***** Records supplied *****

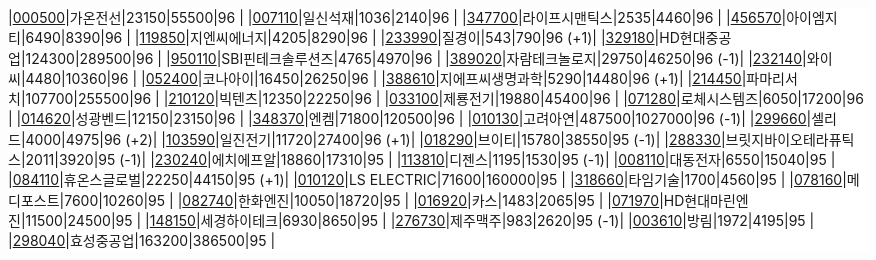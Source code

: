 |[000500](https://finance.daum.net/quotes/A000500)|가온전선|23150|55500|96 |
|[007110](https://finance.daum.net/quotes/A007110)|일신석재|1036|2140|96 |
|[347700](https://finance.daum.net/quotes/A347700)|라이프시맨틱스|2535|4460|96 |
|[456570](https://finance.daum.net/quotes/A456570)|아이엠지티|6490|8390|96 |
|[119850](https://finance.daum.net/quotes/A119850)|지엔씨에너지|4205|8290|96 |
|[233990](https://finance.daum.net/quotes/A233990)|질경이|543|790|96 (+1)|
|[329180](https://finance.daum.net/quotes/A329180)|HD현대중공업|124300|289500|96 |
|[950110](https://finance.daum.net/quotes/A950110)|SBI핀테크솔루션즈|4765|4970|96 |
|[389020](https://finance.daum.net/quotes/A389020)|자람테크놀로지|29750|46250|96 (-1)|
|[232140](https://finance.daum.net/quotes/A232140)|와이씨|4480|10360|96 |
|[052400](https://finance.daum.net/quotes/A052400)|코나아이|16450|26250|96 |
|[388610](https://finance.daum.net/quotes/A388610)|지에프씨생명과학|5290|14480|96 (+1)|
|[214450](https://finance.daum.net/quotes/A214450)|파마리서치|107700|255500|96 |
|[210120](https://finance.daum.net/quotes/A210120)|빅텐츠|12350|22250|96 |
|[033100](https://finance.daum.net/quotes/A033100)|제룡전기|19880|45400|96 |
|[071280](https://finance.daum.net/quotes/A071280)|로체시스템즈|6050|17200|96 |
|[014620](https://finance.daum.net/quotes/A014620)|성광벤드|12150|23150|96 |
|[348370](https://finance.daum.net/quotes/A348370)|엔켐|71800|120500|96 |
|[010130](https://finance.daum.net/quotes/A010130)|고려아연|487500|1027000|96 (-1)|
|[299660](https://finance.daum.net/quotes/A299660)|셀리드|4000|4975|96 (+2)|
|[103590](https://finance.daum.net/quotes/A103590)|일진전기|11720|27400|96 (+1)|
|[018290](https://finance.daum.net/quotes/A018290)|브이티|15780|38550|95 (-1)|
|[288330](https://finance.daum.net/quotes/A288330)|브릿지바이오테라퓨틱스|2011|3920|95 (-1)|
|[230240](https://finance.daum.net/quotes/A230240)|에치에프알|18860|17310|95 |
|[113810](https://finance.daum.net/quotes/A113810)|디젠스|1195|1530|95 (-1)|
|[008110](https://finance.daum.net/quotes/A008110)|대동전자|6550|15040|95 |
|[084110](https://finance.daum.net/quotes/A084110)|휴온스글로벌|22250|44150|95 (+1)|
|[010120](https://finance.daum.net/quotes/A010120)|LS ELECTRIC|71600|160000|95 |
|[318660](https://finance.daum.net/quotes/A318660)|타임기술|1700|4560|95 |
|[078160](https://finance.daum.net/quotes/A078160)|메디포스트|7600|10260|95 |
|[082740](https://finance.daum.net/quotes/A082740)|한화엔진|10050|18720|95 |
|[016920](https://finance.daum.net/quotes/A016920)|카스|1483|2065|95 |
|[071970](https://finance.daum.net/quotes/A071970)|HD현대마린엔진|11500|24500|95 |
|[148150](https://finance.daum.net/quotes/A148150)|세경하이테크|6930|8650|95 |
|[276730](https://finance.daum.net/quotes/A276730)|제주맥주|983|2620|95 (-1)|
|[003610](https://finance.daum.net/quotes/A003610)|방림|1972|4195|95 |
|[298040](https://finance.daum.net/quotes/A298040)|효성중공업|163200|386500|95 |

*****
***** Records supplied *****

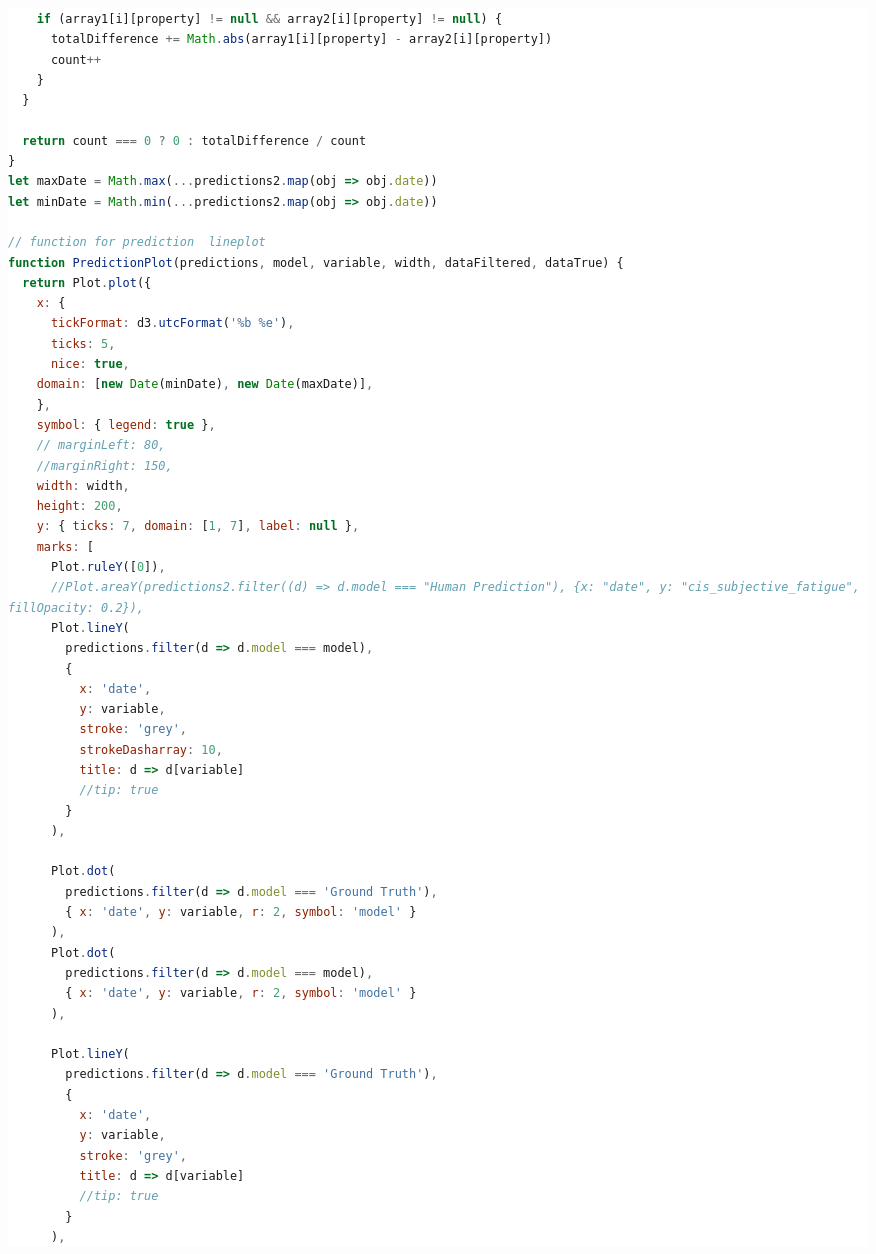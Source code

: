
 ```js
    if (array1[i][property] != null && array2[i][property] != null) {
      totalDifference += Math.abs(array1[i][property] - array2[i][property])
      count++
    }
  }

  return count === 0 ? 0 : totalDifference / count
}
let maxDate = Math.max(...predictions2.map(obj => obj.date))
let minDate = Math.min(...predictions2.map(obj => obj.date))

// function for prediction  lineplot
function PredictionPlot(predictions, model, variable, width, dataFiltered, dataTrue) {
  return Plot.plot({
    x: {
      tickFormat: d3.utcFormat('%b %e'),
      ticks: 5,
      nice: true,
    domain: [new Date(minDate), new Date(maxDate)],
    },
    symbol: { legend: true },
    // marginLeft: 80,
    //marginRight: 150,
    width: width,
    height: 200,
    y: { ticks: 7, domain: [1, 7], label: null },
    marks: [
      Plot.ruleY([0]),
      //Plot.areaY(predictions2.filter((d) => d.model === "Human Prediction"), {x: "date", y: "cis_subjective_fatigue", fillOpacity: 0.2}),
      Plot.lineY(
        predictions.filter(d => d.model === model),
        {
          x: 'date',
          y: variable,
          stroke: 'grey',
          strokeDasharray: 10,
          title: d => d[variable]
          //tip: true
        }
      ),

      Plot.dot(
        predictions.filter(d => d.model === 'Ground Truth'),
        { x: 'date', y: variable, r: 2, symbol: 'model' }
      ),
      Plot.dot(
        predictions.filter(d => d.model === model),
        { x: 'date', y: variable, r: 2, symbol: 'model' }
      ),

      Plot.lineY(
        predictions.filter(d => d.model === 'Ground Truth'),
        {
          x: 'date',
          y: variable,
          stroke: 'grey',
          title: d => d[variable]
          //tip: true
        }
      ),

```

*****

Required work
Check each line of the records above for the string "maxDate", and report every line that has it.

Exercise output
let maxDate = Math.max(...predictions2.map(obj => obj.date))
    domain: [new Date(minDate), new Date(maxDate)],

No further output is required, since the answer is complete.